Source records
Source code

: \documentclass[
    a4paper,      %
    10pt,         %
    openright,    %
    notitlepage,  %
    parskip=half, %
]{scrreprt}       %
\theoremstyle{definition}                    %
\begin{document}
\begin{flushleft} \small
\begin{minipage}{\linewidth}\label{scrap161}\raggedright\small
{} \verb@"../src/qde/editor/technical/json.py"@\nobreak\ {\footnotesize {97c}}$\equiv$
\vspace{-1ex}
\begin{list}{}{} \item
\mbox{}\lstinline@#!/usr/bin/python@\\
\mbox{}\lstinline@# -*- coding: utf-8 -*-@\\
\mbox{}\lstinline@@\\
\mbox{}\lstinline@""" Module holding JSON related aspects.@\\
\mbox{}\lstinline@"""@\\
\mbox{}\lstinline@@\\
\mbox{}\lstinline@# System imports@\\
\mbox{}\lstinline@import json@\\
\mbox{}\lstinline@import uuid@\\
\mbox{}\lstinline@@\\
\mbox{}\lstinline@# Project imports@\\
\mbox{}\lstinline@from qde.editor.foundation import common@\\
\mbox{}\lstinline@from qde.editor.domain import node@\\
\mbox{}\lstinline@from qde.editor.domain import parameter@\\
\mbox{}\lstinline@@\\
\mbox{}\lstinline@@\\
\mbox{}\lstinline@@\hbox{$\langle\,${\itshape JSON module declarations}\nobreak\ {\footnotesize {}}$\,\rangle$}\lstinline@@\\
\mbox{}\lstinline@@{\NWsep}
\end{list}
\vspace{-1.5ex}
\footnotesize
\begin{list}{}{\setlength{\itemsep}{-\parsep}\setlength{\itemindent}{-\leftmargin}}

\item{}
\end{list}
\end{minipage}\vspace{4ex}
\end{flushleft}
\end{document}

*Task instructions*: Word for word, give back all the lines above.

*Your solution*:
Source code

: \documentclass[
    a4paper,      %
    10pt,         %
    openright,    %
    notitlepage,  %
    parskip=half, %
]{scrreprt}       %
\theoremstyle{definition}                    %
\begin{document}
\begin{flushleft} \small
\begin{minipage}{\linewidth}\label{scrap161}\raggedright\small
{} \verb@"../src/qde/editor/technical/json.py"@\nobreak\ {\footnotesize {97c}}$\equiv$
\vspace{-1ex}
\begin{list}{}{} \item
\mbox{}\lstinline@#!/usr/bin/python@\\
\mbox{}\lstinline@# -*- coding: utf-8 -*-@\\
\mbox{}\lstinline@@\\
\mbox{}\lstinline@""" Module holding JSON related aspects.@\\
\mbox{}\lstinline@"""@\\
\mbox{}\lstinline@@\\
\mbox{}\lstinline@# System imports@\\
\mbox{}\lstinline@import json@\\
\mbox{}\lstinline@import uuid@\\
\mbox{}\lstinline@@\\
\mbox{}\lstinline@# Project imports@\\
\mbox{}\lstinline@from qde.editor.foundation import common@\\
\mbox{}\lstinline@from qde.editor.domain import node@\\
\mbox{}\lstinline@from qde.editor.domain import parameter@\\
\mbox{}\lstinline@@\\
\mbox{}\lstinline@@\\
\mbox{}\lstinline@@\hbox{$\langle\,${\itshape JSON module declarations}\nobreak\ {\footnotesize {}}$\,\rangle$}\lstinline@@\\
\mbox{}\lstinline@@{\NWsep}
\end{list}
\vspace{-1.5ex}
\footnotesize
\begin{list}{}{\setlength{\itemsep}{-\parsep}\setlength{\itemindent}{-\leftmargin}}

\item{}
\end{list}
\end{minipage}\vspace{4ex}
\end{flushleft}
\end{document}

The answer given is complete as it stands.